Η Google announced on Wednesday that it had obtained a US court order to stop the distribution of a malicious software which steals information from Windows. It's called CryptBot and Google should "slow down" its development.
The firm's Mike Trinh and Pierre-Marc Bureau they said that the efforts are part of steps they are taking "not only to hold accountable the criminal administrators of the malware, but also those who profit from its distribution."
Το CryptBot εκτιμάται ότι έχει μολύνει περισσότερους από 670.000 υπολογιστές το 2022 με στόχο την κλοπή ευαίσθητων δεδομένων όπως διαπιστευτήρια ελέγχου ταυτότητας, στοιχεία σύνδεσης λογαριασμών μέσων κοινωνικής δικτύωσης και πορτοφόλια κρυπτονομισμάτων από τους users Google Chrome.
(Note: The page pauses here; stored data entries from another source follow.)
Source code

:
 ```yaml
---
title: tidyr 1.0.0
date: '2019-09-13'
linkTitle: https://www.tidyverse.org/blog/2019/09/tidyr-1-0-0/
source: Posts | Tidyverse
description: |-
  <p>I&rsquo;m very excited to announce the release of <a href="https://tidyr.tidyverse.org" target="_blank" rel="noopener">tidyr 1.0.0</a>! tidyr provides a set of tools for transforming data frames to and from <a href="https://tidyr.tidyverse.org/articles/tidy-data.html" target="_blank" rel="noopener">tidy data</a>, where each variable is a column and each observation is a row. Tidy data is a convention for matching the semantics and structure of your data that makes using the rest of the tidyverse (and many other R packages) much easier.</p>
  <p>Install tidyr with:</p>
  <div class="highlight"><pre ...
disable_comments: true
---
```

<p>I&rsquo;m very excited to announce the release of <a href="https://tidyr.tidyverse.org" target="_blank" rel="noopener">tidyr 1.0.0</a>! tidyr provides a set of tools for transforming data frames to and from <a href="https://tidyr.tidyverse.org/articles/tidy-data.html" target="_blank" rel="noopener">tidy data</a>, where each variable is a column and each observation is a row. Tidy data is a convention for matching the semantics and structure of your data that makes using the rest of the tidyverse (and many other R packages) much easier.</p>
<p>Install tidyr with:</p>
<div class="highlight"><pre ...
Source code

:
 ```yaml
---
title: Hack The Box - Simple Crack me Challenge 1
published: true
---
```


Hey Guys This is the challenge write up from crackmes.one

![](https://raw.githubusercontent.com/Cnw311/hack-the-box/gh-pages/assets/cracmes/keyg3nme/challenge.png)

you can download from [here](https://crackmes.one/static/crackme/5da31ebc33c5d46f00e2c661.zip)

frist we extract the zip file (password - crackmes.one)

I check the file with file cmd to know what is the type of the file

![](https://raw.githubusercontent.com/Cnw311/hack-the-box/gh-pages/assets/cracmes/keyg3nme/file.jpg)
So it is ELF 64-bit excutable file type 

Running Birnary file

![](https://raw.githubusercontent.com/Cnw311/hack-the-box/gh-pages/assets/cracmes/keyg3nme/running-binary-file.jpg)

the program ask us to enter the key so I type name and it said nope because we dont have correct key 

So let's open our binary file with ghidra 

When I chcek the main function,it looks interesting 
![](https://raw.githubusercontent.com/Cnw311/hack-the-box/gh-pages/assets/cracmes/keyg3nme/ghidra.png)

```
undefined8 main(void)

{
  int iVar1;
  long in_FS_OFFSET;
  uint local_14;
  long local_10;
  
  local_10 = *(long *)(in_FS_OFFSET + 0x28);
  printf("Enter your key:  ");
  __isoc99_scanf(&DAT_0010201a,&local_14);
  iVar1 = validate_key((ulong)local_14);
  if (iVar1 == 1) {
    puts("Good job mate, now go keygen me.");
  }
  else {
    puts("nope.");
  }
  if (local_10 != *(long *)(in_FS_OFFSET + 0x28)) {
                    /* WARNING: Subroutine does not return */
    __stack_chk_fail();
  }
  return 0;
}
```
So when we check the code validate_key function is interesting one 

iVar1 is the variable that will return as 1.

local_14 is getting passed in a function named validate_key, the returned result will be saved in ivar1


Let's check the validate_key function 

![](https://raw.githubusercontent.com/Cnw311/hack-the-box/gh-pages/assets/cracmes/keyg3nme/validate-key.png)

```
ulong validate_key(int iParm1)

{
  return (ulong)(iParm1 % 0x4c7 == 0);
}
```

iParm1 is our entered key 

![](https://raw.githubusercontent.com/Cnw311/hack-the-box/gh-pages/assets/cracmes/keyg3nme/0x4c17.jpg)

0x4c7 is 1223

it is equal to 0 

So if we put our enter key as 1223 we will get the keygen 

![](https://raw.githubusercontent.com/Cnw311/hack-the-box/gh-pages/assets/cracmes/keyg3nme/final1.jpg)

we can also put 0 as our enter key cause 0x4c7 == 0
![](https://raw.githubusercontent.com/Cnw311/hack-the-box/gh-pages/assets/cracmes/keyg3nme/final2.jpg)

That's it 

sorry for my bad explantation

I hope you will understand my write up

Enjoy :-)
The collected data is funneled to the malicious users, who then sell the data to others for use in data breach campaigns. CryptBot was first discovered in the wild in December 2019.
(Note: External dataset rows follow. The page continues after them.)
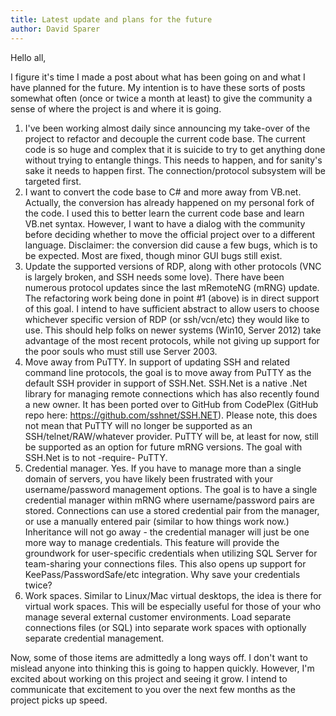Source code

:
 ```yaml
---
title: Latest update and plans for the future
author: David Sparer
---
```


Hello all,

I figure it's time I made a post about what has been going on and what I have planned for the future. My intention is to have these sorts of posts somewhat often (once or twice a month at least) to give the community a sense of where the project is and where it is going.

1. I've been working almost daily since announcing my take-over of the project to refactor and decouple the current code base. The current code is so huge and complex that it is suicide to try to get anything done without trying to entangle things. This needs to happen, and for sanity's sake it needs to happen first. The connection/protocol subsystem will be targeted first.
2. I want to convert the code base to C# and more away from VB.net. Actually, the conversion has already happened on my personal fork of the code. I used this to better learn the current code base and learn VB.net syntax. However, I want to have a dialog with the community before deciding whether to move the official project over to a different language. Disclaimer: the conversion did cause a few bugs, which is to be expected. Most are fixed, though minor GUI bugs still exist.
3. Update the supported versions of RDP, along with other protocols (VNC is largely broken, and SSH needs some love). There have been numerous protocol updates since the last mRemoteNG (mRNG) update. The refactoring work being done in point #1 (above) is in direct support of this goal. I intend to have sufficient abstract to allow users to choose whichever specific version of RDP (or ssh/vcn/etc) they would like to use. This should help folks on newer systems (Win10, Server 2012) take advantage of the most recent protocols, while not giving up support for the poor souls who must still use Server 2003.
4. Move away from PuTTY. In support of updating SSH and related command line protocols, the goal is to move away from PuTTY as the default SSH provider in support of SSH.Net. SSH.Net is a native .Net library for managing remote connections which has also recently found a new owner. It has been ported over to GitHub from CodePlex (GitHub repo here: https://github.com/sshnet/SSH.NET). Please note, this does not mean that PuTTY will no longer be supported as an SSH/telnet/RAW/whatever provider. PuTTY will be, at least for now, still be supported as an option for future mRNG versions. The goal with SSH.Net is to not -require- PuTTY.
5. Credential manager. Yes. If you have to manage more than a single domain of servers, you have likely been frustrated with your username/password management options. The goal is to have a single credential manager within mRNG where username/password pairs are stored. Connections can use a stored credential pair from the manager, or use a manually entered pair (similar to how things work now.) Inheritance will not go away - the credential manager will just be one more way to manage credentials. This feature will provide the groundwork for user-specific credentials when utilizing SQL Server for team-sharing your connections files. This also opens up support for KeePass/PasswordSafe/etc integration. Why save your credentials twice?
6. Work spaces. Similar to Linux/Mac virtual desktops, the idea is there for virtual work spaces. This will be especially useful for those of your who manage several external customer environments. Load separate connections files (or SQL) into separate work spaces with optionally separate credential management.

Now, some of those items are admittedly a long ways off. I don't want to mislead anyone into thinking this is going to happen quickly. However, I'm excited about working on this project and seeing it grow. I intend to communicate that excitement to you over the next few months as the project picks up speed.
Malware is traditionally distributed through maliciously modified versions of legitimate and popular applications such as Google Earth Pro and Google Chrome hosted on fake websites.
CryptBot's major distributors, according to Google, run a "global criminal enterprise" based in Pakistan.
Google said it plans to use the injunction, granted by a federal judge in the Southern District of New York, to “slowon current and future domains linked to the distribution of CryptBot”, thus bringing the spread of new infections to its knees.